I've read an uptick in positivity articles these last few weeks. Maybe they have always been there, maybe they always surface before a school year starts and I've just never noticed. My district went through some shrinking pains last year, redistricting, shuffled teachers. People are nervous and overwhelmed, so it may be due to that, that I've been more sensitive to these types of articles.
Every article I've read has touted be positive, be a marigold, ride the energy bus, be sunshine and rainbows, be kittens, always smile, never yell......... in basic principle, I get it - and mostly agree (see above) but it also sends up red flags for me. Being positive all the time doesn't solve problems, it ignores them.
Feeling angry, upset, disgruntled, about a situation is not bad. It's what you do with those feelings. If all you do is sow more anger and frustration -- you aren't helping the situation or yourself. However, if all you do is pretend that everything is hunky-dory -- you also aren't helping the situation or yourself. (This is how people stay in unhealthy relationships - work and personal)
Taking the angry, upset, disgruntled feelings and unpacking them is probably the most productive. Are those feelings due to a long build up of local politics? -- Choose to be involved for change or let it go. Are those feelings due to colleagues? -- Maybe less time in the staff lounge, switch committees. Are those feelings due to managers/admin? -- Maybe talking to them -- or perhaps a new job -- or maybe acceptance of it and move on. Is it the actual work? -- maybe it's time for a new job.
I wish some of the MANY articles I've read would talk about this. It's impossible to be happy and positive all the time -- besides, it's not healthy or productive.

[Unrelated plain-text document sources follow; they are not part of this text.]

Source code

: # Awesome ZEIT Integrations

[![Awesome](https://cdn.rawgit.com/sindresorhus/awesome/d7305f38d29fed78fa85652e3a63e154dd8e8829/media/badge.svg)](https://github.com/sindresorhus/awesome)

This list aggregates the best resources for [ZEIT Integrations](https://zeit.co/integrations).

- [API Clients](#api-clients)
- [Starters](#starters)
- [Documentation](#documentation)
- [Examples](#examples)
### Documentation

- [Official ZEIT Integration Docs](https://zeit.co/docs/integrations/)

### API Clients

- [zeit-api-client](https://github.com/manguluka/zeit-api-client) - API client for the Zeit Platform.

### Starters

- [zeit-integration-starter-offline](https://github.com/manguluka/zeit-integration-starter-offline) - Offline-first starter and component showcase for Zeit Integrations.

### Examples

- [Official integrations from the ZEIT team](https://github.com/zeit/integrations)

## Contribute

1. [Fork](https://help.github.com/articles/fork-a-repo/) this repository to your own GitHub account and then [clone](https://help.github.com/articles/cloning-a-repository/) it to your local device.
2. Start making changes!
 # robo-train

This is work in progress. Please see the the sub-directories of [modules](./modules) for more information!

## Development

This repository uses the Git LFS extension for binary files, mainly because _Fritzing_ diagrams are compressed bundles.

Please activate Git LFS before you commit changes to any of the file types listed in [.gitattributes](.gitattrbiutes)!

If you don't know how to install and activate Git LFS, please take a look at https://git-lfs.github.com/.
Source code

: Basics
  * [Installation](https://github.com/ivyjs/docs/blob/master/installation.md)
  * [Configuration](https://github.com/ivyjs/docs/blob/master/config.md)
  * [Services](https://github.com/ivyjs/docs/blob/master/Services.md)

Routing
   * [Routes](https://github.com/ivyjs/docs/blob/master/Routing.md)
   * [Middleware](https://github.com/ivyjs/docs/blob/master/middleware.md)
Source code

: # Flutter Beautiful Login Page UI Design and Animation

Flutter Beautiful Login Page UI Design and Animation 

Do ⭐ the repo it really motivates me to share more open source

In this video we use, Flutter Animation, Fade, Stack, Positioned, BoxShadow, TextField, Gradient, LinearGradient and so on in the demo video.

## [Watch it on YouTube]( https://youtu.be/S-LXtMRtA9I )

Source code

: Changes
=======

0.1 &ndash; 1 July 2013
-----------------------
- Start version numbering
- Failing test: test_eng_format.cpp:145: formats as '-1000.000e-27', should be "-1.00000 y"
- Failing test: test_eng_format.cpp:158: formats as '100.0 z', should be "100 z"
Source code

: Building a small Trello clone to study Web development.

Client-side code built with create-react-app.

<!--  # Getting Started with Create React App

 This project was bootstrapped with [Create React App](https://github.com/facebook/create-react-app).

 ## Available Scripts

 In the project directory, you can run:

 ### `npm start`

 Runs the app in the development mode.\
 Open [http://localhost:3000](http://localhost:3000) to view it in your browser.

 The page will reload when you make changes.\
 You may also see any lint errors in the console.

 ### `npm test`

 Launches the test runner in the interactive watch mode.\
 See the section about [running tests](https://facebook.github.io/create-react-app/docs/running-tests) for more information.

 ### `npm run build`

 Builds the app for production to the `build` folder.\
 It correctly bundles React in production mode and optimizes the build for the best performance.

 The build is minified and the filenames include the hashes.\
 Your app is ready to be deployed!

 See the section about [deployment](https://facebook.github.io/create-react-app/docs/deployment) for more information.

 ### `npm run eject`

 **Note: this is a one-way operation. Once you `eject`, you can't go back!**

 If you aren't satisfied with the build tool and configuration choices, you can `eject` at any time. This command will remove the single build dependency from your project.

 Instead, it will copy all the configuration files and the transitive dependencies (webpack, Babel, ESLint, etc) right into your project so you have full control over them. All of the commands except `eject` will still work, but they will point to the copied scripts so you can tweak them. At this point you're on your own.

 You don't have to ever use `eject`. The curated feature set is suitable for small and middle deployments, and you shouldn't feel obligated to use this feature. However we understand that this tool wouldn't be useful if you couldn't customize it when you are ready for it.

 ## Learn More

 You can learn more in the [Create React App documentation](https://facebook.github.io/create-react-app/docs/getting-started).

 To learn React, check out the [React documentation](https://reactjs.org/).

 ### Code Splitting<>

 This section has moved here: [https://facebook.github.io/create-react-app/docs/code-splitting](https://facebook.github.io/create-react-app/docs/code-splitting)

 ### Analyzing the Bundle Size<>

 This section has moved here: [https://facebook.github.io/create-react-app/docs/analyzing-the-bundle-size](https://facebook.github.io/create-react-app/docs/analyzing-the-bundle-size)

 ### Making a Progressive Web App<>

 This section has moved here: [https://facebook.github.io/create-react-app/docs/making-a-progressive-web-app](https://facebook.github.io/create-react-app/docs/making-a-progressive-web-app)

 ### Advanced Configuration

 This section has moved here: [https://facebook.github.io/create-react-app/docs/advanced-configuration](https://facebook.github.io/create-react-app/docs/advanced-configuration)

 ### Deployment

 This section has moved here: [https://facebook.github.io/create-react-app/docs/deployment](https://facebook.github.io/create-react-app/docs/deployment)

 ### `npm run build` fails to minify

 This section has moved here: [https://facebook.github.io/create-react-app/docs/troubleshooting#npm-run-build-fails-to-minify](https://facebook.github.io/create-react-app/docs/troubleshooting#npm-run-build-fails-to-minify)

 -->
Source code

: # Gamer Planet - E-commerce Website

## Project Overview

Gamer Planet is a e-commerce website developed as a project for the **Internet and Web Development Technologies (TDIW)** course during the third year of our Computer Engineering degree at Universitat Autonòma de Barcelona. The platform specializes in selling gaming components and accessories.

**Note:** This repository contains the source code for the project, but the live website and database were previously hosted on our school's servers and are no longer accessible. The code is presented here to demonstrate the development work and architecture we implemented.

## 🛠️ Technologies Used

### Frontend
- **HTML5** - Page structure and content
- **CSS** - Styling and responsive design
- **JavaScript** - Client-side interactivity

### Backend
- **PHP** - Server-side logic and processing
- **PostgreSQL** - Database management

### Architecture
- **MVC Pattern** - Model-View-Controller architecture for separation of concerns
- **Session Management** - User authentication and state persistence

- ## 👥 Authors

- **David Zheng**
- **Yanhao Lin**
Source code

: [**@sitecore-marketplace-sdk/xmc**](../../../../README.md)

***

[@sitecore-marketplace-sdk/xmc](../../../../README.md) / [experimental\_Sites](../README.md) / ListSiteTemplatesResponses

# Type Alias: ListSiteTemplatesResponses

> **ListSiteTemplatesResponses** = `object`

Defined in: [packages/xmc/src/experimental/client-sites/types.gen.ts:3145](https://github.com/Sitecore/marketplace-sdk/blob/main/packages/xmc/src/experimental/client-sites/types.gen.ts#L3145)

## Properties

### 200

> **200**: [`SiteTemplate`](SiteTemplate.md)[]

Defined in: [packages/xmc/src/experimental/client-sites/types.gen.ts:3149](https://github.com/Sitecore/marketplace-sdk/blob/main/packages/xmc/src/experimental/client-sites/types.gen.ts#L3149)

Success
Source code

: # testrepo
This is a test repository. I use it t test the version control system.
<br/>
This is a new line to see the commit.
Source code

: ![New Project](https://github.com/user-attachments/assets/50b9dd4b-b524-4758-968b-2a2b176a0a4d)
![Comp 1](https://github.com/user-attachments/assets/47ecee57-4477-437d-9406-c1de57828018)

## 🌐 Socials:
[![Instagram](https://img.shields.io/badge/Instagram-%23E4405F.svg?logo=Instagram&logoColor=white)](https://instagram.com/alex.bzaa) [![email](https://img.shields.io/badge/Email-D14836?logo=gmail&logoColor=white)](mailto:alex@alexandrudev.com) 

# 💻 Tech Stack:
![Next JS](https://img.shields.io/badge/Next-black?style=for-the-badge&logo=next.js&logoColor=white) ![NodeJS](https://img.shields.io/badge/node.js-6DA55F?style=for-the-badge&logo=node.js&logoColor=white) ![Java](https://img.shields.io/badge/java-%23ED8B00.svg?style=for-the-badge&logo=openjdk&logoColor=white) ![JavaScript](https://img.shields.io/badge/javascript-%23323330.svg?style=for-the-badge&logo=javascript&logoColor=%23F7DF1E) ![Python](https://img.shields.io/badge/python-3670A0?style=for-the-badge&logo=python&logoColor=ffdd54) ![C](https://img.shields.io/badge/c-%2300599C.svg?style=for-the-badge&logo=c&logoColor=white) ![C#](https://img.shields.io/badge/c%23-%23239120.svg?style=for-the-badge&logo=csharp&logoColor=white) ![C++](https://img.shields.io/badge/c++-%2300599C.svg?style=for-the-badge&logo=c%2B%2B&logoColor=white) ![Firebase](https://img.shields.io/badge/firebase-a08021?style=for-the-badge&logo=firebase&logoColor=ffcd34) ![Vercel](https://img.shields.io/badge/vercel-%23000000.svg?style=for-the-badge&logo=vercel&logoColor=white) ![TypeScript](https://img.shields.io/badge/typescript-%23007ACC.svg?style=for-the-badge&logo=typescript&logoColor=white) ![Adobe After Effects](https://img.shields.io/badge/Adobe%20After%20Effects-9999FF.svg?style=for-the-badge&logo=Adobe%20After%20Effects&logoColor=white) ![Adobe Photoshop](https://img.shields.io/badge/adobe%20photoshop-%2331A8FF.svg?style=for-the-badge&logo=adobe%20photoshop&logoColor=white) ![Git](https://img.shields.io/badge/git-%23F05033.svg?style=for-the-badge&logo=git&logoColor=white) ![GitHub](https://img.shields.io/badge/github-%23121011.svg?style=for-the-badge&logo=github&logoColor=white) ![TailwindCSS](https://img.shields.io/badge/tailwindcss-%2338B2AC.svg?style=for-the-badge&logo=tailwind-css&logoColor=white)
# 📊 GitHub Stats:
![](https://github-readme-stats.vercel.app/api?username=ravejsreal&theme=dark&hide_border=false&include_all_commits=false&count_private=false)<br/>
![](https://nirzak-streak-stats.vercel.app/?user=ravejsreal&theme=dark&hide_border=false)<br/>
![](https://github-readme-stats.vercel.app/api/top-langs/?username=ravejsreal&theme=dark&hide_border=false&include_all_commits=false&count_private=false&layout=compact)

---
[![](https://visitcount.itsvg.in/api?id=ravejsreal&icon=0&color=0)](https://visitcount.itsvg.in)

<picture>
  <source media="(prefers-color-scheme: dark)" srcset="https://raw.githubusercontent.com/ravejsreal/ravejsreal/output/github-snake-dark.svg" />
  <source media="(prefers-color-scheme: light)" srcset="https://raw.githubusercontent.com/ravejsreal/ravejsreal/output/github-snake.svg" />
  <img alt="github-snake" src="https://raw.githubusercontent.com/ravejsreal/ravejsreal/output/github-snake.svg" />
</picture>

Again, I get the concept in general and as I said in the beginning, a positive outlook will often get you further in a tough situation -- but it's not going to solve your situation. Pretending things are okay when they aren't, looking for the good when things are bad can be dangerous -- it's how people convince themselves to stay in unhealthy relationships. Recognizing your feelings and understanding what is causing them and choosing what to do next is far healthier and productive.
I wish the articles would acknowledge that it's okay to have things suck from time to time and to feel all those feelings and then decide what do to about it -- not just mask it with positivity.